-- Your goal --
Look through the material beneath and copy each line with the word "automated".

-- Data records --

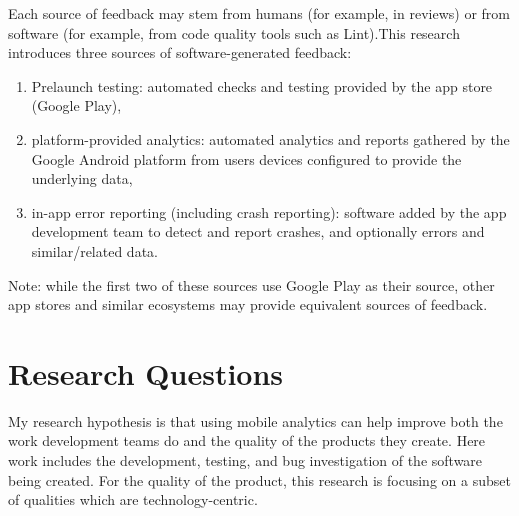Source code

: Each source of feedback may stem from humans (for example, in reviews) or from software (for example, from code quality tools such as Lint).This research introduces three sources of software-generated feedback:
\begin{enumerate}
    \item Prelaunch testing: automated checks and testing provided by the app store (Google Play),
    \item platform-provided analytics: automated analytics and reports gathered by the Google Android platform from users devices configured to provide the underlying data,
    \item in-app error reporting (including crash reporting): software added by the app development team to detect and report crashes, and optionally errors and similar/related data.
\end{enumerate}


Note: while the first two of these sources use Google Play as their source, other app stores and similar ecosystems may provide equivalent sources of feedback.

\section{Research Questions}
\label{section-research-questions}



My research hypothesis is that using mobile analytics can help improve both the work development teams do and the quality of the products they create. Here work includes the development, testing, and bug investigation of the software being created. For the quality of the product, this research is focusing on a subset of qualities which are technology-centric.


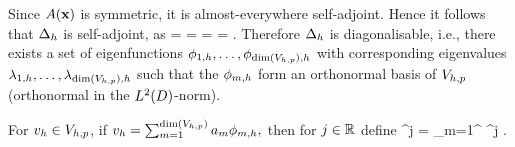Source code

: 
Since $A(\mathbf{x})$ is symmetric, it is almost-everywhere self-adjoint. Hence it follows that $\Delta_{h}$ is self-adjoint, as
\beqs
\IPLtD{\Deltah \wh}{\vh} =  =  = \overline{\IPLtD{\Deltah \vh}{\wh}} = \IPLtD{\wh}{\Deltah \vh}.
\eeqs
Therefore $\Delta_{h}$ is diagonalisable, i.e., there exists a set of eigenfunctions $\phioh,\ldots,\phidimVhph$  with corresponding eigenvalues $\lambdaoh, \ldots, \lambdadimVhph$ such that the $\phi_{m,h}$ form an orthonormal basis of $V_{h,p}$ (orthonormal in the $\LtD$-norm).

For $v_{h} \in V_{h,p}$, if $\vh = \sum_{m=1}^{\dimVhp} \am \phimh,$ then for $j \in \mathbb R$ define
\beqs
\Deltah^j \vh = \sum_{m=1}^{\dimVhp} \lambdamh^j \am \phimh.
\eeqs

\ede




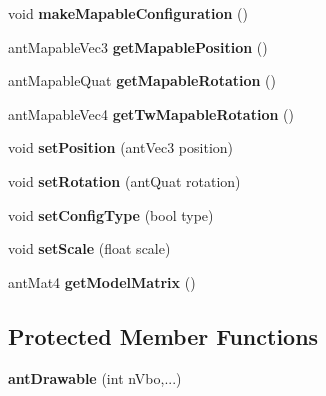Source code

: \begin{DoxyCompactItemize}
\item 
\hypertarget{classant_drawable_ae9c34a770311c95a8df2c60c12a7084e}{void {\bfseries make\+Mapable\+Configuration} ()}\label{classant_drawable_ae9c34a770311c95a8df2c60c12a7084e}

\item 
\hypertarget{classant_drawable_ae6a2bd1004c7239f6cfb656a5384283b}{ant\+Mapable\+Vec3 {\bfseries get\+Mapable\+Position} ()}\label{classant_drawable_ae6a2bd1004c7239f6cfb656a5384283b}

\item 
\hypertarget{classant_drawable_aa7873338772e48eeb7d91141b4c1799a}{ant\+Mapable\+Quat {\bfseries get\+Mapable\+Rotation} ()}\label{classant_drawable_aa7873338772e48eeb7d91141b4c1799a}

\item 
\hypertarget{classant_drawable_aa142bc2d3cc5373079743990e244a246}{ant\+Mapable\+Vec4 {\bfseries get\+Tw\+Mapable\+Rotation} ()}\label{classant_drawable_aa142bc2d3cc5373079743990e244a246}

\item 
\hypertarget{classant_drawable_a1e176180c5d98f7d43863e1db51e9205}{void {\bfseries set\+Position} (ant\+Vec3 position)}\label{classant_drawable_a1e176180c5d98f7d43863e1db51e9205}

\item 
\hypertarget{classant_drawable_adfd3f1b5e87ea18fac525e08f28695e1}{void {\bfseries set\+Rotation} (ant\+Quat rotation)}\label{classant_drawable_adfd3f1b5e87ea18fac525e08f28695e1}

\item 
\hypertarget{classant_drawable_a714be84ca5ecf84989e273249d8be954}{void {\bfseries set\+Config\+Type} (bool type)}\label{classant_drawable_a714be84ca5ecf84989e273249d8be954}

\item 
\hypertarget{classant_drawable_ab666efd2bca92495cce545977cd9e2b6}{void {\bfseries set\+Scale} (float scale)}\label{classant_drawable_ab666efd2bca92495cce545977cd9e2b6}

\item 
\hypertarget{classant_drawable_a128866275b3cead6d1a7224eddf7d9b6}{ant\+Mat4 {\bfseries get\+Model\+Matrix} ()}\label{classant_drawable_a128866275b3cead6d1a7224eddf7d9b6}

\end{DoxyCompactItemize}
\subsection*{Protected Member Functions}
\begin{DoxyCompactItemize}
\item 
\hypertarget{classant_drawable_af4a5b1c438c6e057e3579479a51ec220}{{\bfseries ant\+Drawable} (int n\+Vbo,...)}\label{classant_drawable_af4a5b1c438c6e057e3579479a51ec220}

\end{DoxyCompactItemize}
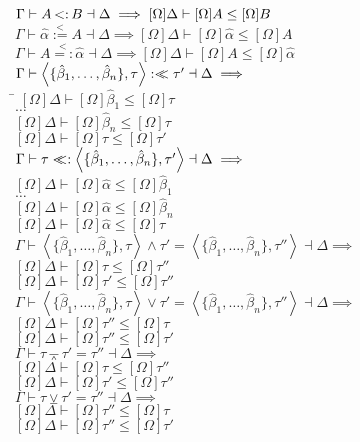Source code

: \documentclass{article}
\newcommand{\st}{\ensuremath{\hspace{-1px}<:\hspace{-1px}}}
\newcommand{\alphahat}{\hat{\alpha}}
\newcommand{\betahat}{\hat{\beta}}
\newcommand{\lub}{\ensuremath{\vee}}
\newcommand{\glb}{\ensuremath{\wedge}}
\newcommand{\instr}{\overset{<}{=:}}
\newcommand{\instl}{\overset{<}{:=}}
\newcommand{\sigbndl}{:<\hspace{-5px}<}
\newcommand{\sigbndr}{<\hspace{-5px}<:}
\newcommand{\pair}[2]{\left<#1,#2\right>}
\begin{document}
\begin{tabbing}
$\Gamma \vdash A \st B \dashv \Delta \implies [\Omega]\Delta \vdash [\Omega]A \leq [\Omega]B$\\
$\Gamma \vdash \alphahat \instl A \dashv \Delta \implies [\Omega]\Delta \vdash [\Omega]\alphahat \leq [\Omega]A$\\
$\Gamma \vdash  A \instr \alphahat \dashv \Delta \implies [\Omega]\Delta \vdash [\Omega]A \leq [\Omega]\alphahat$\\
$\Gamma \vdash \pair{\{\betahat_1,\ldots,\betahat_n\}}{\tau} \sigbndl \tau' \dashv \Delta \implies$\\
\hspace{1em}\= $[\Omega]\Delta \vdash [\Omega]\betahat_1 \leq [\Omega]\tau$\\
\> $\ldots$\\
\> $[\Omega]\Delta \vdash [\Omega]\betahat_n \leq [\Omega]\tau$\\
\> $[\Omega]\Delta \vdash [\Omega]\tau \leq [\Omega]\tau'$\\
$\Gamma \vdash \tau \sigbndr \pair{\{\betahat_1,\ldots,\betahat_n\}}{\tau'} \dashv \Delta \implies$\\
\> $[\Omega]\Delta \vdash [\Omega]\alphahat \leq [\Omega]\betahat_1$\\
\> $\ldots$\\
\> $[\Omega]\Delta \vdash [\Omega]\alphahat \leq [\Omega]\betahat_n$\\
\> $[\Omega]\Delta \vdash [\Omega]\alphahat \leq [\Omega]\tau$\\
$\Gamma \vdash \pair{\{\betahat_1,\ldots,\betahat_n\}}{\tau} \glb \tau' = \pair{\{\betahat_1,\ldots,\betahat_n\}}{\tau''} \dashv \Delta \implies$\\
\> $[\Omega]\Delta \vdash [\Omega]\tau \leq [\Omega]\tau''$\\
\> $[\Omega]\Delta \vdash [\Omega]\tau' \leq [\Omega]\tau''$\\
$\Gamma \vdash \pair{\{\betahat_1,\ldots,\betahat_n\}}{\tau} \lub \tau' = \pair{\{\betahat_1,\ldots,\betahat_n\}}{\tau''} \dashv \Delta \implies$\\
\> $[\Omega]\Delta \vdash [\Omega]\tau'' \leq [\Omega]\tau$\\
\> $[\Omega]\Delta \vdash [\Omega]\tau'' \leq [\Omega]\tau'$\\
$\Gamma \vdash \tau \barwedge \tau' = \tau'' \dashv \Delta \implies$\\
\> $[\Omega]\Delta \vdash [\Omega]\tau \leq [\Omega]\tau''$\\
\> $[\Omega]\Delta \vdash [\Omega]\tau' \leq [\Omega]\tau''$\\
$\Gamma \vdash \tau \veebar \tau' = \tau'' \dashv \Delta \implies$\\
\> $[\Omega]\Delta \vdash [\Omega]\tau'' \leq [\Omega]\tau$\\
\> $[\Omega]\Delta \vdash [\Omega]\tau'' \leq [\Omega]\tau'$\\
\end{tabbing}
\end{document}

-- Output for this exercise --
    \item Prelaunch testing: automated checks and testing provided by the app store (Google Play),
    \item platform-provided analytics: automated analytics and reports gathered by the Google Android platform from users devices configured to provide the underlying data,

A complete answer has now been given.